Der VfGH kann nicht finden, daß der bel. Beh. im Hinblick auf diese Ausführungen der Vorwurf einer denkunmöglichen Gesetzesanwendung zu machen wäre. Ein solcher Vorwurf wäre ihr nur dann anzulasten, wenn der Fehler der Behörde auf ein gesetzloses Vorgehen hinausliefe (vgl. VfSlg. 8866/1980). Ob dem Bf. erhöhte Werbungskosten als Platzvertreter oder als Gebietsvertreter zustehen, hängt, wie die bel. Beh. jedenfalls richtig erkannt hat, davon ab, in welchem näheren oder entfernteren räumlichen Bereich er eine Vertretertätigkeit entfaltet hat. Ob die bel. Beh. bei Beurteilung dieser Frage richtig vorgegangen ist, ist eine Frage der richtigen Anwendung des Gesetzes; dies zu prüfen ist der VfGH nicht berufen.
Die behauptete Verletzung des verfassungsgesetzlich gewährleisteten Rechtes auf Unversehrtheit des Eigentums liegt somit nicht vor.
3.3.1. Zum weiters erhobenen Vorwurf einer Verletzung des verfassungsgesetzlich gewährleisteten Rechtes auf Gleichheit aller Staatsbürger vor dem Gesetz bringt der Bf. vor, die Finanzlandesdirektion für Wien, NÖ und das Bgld. habe mit einem Erlaß vom 6. Juni 1979 angeordnet, daß Vertreter, welche mehr als 50 vH außerhalb des Gemeindegebietes arbeiten, als Gebietsvertreter anzusehen seien. Die bel. Beh. habe "diese Ansicht nicht akzeptiert". Die bel. Beh. hätte nicht verabsäumen dürfen, den Rechtsstandpunkt einer gleichrangigen Behörde zu würdigen, daß sie dies unterlassen habe, indiziere Willkür. Die bel. Beh. habe weiters die Tatsache übergangen, daß der Bf. beim Finanzamt Liezen auch zur Einkommensteuer veranlagt werde, da er eine örtlich und sachlich gleiche Tätigkeit einmal selbständig und ein andermal unselbständig ausübe. Die mit diesen beiden Tätigkeiten verbundenen Werbungskosten bzw. Betriebsausgaben könnten nicht eindeutig gegeneinander abgegrenzt werden, sodaß die bel. Beh., wenn sie den Versuch unternommen hätte, die tatsächlichen Verhältnisse zu erforschen, die Höhe seiner Betriebsausgaben laut Einkommensteuererklärung bei der angefochtenen Entscheidung berücksichtigen hätte müssen. Die bel. Beh. habe dies verabsäumt.

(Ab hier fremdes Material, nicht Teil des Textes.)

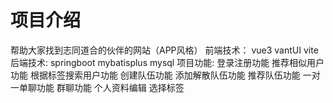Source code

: <h1>项目介绍</h1>
    帮助大家找到志同道合的伙伴的网站（APP风格）
前端技术：
    vue3
    vantUI
    vite
后端技术:
    springboot
    mybatisplus
    mysql
项目功能:
    登录注册功能
    推荐相似用户功能
    根据标签搜索用户功能
    创建队伍功能
    添加解散队伍功能
    推荐队伍功能
    一对一单聊功能
    群聊功能
    个人资料编辑
    选择标签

3.3.2. Bei der Unbedenklichkeit der angewendeten Rechtsgrundlagen könnte der Vorwurf der Gleichheitsverletzung nur dann zutreffen, wenn die bel. Beh. dem Gesetz einen gleichheitswidrigen Inhalt unterstellt oder Willkür geübt hätte. Beides ist offenkundig nicht der Fall. Der bloße Umstand, daß die Rechtsmeinung einer Behörde - mag sie gegebenenfalls auch in einem Erlaß geäußert worden sein - von der einer anderen abweicht, spricht für sich allein weder für ein gleichheitswidriges Vorgehen der einen noch für ein solches der anderen Behörde.

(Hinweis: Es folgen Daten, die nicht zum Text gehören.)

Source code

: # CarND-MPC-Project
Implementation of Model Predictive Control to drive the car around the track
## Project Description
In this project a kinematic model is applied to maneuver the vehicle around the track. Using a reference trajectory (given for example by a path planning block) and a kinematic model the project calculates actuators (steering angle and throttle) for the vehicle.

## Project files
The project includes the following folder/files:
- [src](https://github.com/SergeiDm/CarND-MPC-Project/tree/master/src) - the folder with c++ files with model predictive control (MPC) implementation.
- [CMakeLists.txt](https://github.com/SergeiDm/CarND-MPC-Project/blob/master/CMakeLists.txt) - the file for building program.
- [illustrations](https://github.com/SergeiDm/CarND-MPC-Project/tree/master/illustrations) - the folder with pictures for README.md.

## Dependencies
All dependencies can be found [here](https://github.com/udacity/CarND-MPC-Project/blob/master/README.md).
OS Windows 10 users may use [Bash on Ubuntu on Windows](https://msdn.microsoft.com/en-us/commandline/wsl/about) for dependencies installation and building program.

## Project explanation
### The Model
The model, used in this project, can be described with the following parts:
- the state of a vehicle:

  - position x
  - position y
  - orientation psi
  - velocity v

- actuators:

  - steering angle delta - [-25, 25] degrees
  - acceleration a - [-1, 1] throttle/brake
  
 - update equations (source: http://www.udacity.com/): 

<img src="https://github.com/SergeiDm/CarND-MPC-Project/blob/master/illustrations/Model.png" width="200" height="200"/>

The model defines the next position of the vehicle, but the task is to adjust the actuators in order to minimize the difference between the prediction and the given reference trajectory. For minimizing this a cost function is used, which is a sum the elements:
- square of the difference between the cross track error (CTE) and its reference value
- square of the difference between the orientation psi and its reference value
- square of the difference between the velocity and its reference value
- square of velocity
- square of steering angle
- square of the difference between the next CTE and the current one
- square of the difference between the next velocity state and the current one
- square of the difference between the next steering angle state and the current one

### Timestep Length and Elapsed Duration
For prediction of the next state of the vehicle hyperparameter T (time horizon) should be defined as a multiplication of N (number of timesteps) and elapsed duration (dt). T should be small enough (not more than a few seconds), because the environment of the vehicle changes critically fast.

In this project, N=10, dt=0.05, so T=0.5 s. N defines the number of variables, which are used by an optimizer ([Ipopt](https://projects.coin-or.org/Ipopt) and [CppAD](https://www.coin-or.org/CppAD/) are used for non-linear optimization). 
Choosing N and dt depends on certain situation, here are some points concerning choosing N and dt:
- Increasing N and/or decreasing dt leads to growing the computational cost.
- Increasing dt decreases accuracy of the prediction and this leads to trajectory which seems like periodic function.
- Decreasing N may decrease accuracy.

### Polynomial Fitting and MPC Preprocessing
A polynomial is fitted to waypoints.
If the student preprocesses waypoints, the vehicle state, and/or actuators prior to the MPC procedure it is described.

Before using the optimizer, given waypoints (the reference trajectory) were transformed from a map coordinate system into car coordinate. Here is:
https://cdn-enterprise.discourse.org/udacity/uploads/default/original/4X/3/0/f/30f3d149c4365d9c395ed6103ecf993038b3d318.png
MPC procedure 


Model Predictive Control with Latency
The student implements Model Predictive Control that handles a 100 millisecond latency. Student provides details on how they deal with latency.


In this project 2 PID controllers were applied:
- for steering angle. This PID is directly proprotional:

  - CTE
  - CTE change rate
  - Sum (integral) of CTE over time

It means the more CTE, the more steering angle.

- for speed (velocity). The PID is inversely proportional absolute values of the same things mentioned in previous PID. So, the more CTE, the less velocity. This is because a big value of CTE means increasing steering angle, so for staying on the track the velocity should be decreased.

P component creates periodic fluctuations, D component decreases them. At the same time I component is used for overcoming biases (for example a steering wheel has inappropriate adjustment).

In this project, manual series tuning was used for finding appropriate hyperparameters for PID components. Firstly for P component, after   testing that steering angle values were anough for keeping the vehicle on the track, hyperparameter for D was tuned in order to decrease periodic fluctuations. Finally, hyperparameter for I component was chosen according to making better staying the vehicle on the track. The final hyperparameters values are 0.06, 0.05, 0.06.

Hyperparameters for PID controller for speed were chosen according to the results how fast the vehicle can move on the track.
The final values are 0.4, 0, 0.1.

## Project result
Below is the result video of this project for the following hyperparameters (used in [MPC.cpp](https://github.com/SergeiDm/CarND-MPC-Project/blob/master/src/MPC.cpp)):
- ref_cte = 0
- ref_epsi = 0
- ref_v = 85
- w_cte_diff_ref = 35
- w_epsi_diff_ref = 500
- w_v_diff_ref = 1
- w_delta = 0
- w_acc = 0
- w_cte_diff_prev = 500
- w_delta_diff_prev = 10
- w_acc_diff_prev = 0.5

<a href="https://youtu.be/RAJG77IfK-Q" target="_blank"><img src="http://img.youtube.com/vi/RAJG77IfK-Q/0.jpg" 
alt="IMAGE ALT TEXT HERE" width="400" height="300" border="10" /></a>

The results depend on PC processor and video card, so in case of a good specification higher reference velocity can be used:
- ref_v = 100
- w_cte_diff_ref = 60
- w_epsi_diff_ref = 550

Auch durch das sonstige Vorbringen des Bf. wird allenfalls eine Fehlerhaftigkeit des Verfahrens, jedoch weder ein in die Verfassungssphäre reichender Verfahrensmangel noch eine gehäufte Verkennung der Rechtslage aufgezeigt, die eine willkürliche Gesetzeshandhabung indizieren würde.

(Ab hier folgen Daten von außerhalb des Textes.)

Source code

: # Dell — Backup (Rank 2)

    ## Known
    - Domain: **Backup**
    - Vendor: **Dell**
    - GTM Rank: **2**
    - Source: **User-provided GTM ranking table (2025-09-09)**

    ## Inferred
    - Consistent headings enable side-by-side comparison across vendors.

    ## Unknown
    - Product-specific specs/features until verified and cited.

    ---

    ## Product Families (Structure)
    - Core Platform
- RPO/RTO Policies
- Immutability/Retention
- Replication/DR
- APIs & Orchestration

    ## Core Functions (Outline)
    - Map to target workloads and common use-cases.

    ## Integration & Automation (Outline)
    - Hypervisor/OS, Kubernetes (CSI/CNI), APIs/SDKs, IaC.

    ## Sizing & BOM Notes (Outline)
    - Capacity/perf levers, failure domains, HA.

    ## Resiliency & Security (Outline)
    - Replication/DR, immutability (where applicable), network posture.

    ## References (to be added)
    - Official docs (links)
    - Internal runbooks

Auch der behauptete Vorwurf einer Verletzung des verfassungsgesetzlich gewährleisteten Rechtes auf Gleichheit aller Staatsbürger vor dem Gesetz ist demnach nicht begründet.
3.4. Die behauptete Verletzung verfassungsgesetzlich gewährleisteter Rechte hat sohin nicht stattgefunden.
Das Verfahren hat nicht ergeben, daß der Bf. in von ihm nicht geltend gemachten verfassungsgesetzlich gewährleisteten Rechten oder wegen Anwendung einer rechtswidrigen generellen Rechtsnorm in seinen Rechten verletzt wurde.
Die Beschwerde war daher abzuweisen.